Cora, la sœur aînée de Marta, habite à Seattle depuis des années. Linda se demande si Marta n’a pas subi un traumatisme. Elle pense que le Dr Haskell devrait l’examiner, puis elle se rappelle que le Dr Haskell se trouve soit à la morgue de l’hôpital, soit dans le salon funéraire des frères Bowie. Et que Rusty est tout seul, à présent, alors que la journée va être terrible.

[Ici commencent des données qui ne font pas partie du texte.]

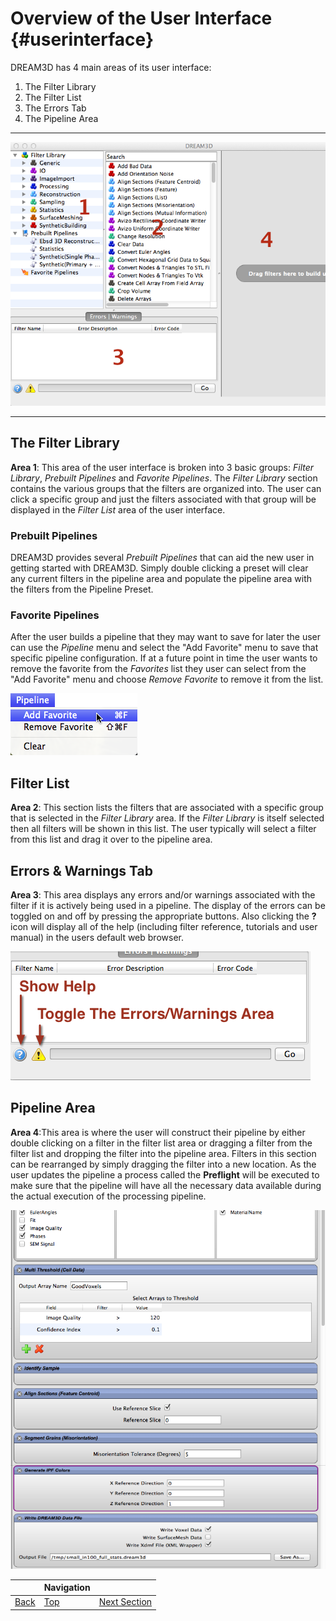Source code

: Overview of the User Interface {#userinterface}
=========

DREAM3D has 4 main areas of its user interface:

1. The Filter Library
2. The Filter List
3. The Errors Tab
4. The Pipeline Area

------

![Overview of DREAM3D user interface](Images/OverView-1.png)

------

## The Filter Library
  **Area 1**: This area of the user interface is broken into 3 basic groups: _Filter Library_, _Prebuilt Pipelines_ and _Favorite Pipelines_. The _Filter Library_ section contains the various groups that the filters are organized into. The user can click a specific group and just the filters associated with that group will be displayed in the _Filter List_ area of the user interface. 

### Prebuilt Pipelines ##
DREAM3D provides several _Prebuilt Pipelines_ that can aid the new user in getting started with DREAM3D. Simply double clicking a preset will clear any current filters in the pipeline area and populate the pipeline area with the filters from the Pipeline Preset. 

### Favorite Pipelines ##
After the user builds a pipeline that they may want to save for later the user can use the _Pipeline_ menu and select the "Add Favorite" menu to save that specific pipeline configuration. If at a future point in time the user wants to remove the favorite from the _Favorites_ list they user can select from the "Add Favorite" menu and choose *Remove Favorite* to remove it from the list.

![Pipeline Menu](Images/PipelineMenu.png)

## Filter List
  **Area 2**: This section lists the filters that are associated with a specific group that is selected in the _Filter Library_ area. If the _Filter Library_ is itself selected then all filters will be shown in this list. The user typically will select a filter from this list and drag it over to the pipeline area.


##  Errors & Warnings Tab
 **Area 3**: This area displays any errors and/or warnings associated with the filter if it is actively being used in a pipeline. The display of the errors can be toggled on and off by pressing the appropriate buttons. Also clicking the **?** icon will display all of the help (including filter reference, tutorials and user manual) in the users default web browser.

![Errors and Warnings Tab](Images/OverView-2.png)


## Pipeline Area
  **Area 4**:This area is where the user will construct their pipeline by either double clicking on a filter in the filter list area or dragging a filter from the filter list and dropping the filter into the pipeline area. Filters in this section can be rearranged by simply dragging the filter into a new location. As the user updates the pipeline a process called the **Preflight** will be executed to make sure that the pipeline will have all the necessary data available during the actual execution of the processing pipeline.

![Pipeline area populated with filters](Images/OverView-3.png)


|   | Navigation |    |
|----|---------|------|
| [Back](supportedfileformats.html) | [Top](usermanual.html) | [Next Section](creatingpipeline.html) |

Carter porte plus qu’il ne traîne Georgia jusqu’à l’unité 2. Elle pousse toujours ces cris étranges de sifflet à orignal. Mel Searles a repris en partie conscience mais reste dans le brouillard. Frankie le conduit jusqu’à Linda, Marta et les autres flics. Mel essaie de relever la tête, elle retombe sur sa poitrine. Le sang coule de sa plaie au front et sa chemise en est imbibée.
Les gens s’engouffrent dans le supermarché. Ils courent le long des allées, poussant des chariots ou s’emparant des paniers empilés à côté des sacs de charbon de bois (OFFREZ-VOUS UN BARBECUE D’AUTOMNE ! propose l’affiche). Manuel Ortega, l’ouvrier agricole d’Alden Dinsmore, et son vieil ami Dave Douglas vont tout droit vers les caisses, se mettent à taper sur le bouton PAS D’ACHAT, et quand le tiroir s’ouvre, s’emparent des billets et s’en bourrent les poches en riant comme des fous.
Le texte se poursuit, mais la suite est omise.